Data items:
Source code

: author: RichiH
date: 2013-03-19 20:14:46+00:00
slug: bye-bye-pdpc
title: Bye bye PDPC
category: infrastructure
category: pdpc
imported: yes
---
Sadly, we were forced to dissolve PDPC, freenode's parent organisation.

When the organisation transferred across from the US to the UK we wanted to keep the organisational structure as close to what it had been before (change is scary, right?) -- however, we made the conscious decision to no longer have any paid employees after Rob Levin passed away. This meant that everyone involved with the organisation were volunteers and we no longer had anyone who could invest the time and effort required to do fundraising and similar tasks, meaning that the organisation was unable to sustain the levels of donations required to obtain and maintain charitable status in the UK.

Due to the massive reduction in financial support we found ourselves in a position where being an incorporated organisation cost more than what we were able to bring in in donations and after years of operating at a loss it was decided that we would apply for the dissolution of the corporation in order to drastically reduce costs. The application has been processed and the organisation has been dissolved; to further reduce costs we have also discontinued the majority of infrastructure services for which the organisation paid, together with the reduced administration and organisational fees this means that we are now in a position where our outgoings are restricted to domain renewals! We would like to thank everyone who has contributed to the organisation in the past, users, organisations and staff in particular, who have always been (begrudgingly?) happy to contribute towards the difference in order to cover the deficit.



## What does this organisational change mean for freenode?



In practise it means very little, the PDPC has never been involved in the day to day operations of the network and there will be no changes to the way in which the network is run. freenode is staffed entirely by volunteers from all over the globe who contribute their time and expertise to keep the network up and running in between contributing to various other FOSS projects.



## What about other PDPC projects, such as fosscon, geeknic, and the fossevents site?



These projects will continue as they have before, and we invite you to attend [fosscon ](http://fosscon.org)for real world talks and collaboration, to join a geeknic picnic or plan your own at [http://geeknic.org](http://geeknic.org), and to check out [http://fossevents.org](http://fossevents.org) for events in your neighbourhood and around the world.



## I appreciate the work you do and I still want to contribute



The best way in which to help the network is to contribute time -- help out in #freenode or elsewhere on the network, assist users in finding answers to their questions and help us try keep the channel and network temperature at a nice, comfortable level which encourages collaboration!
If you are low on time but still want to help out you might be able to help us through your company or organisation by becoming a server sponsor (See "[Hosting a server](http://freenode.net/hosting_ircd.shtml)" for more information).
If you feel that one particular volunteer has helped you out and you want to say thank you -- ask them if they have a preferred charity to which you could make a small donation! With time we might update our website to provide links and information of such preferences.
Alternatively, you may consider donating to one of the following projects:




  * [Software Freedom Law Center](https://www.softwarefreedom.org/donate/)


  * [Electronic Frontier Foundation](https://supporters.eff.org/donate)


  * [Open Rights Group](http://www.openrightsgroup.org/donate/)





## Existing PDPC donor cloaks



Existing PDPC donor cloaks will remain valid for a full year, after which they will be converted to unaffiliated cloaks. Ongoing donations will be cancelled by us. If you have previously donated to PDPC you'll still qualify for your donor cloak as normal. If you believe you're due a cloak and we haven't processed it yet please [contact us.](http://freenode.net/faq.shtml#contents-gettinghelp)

■ **Problem statement**
Please copy every line from the entries that includes the word "https".

■ **Task result**
  * [Software Freedom Law Center](https://www.softwarefreedom.org/donate/)
  * [Electronic Frontier Foundation](https://supporters.eff.org/donate)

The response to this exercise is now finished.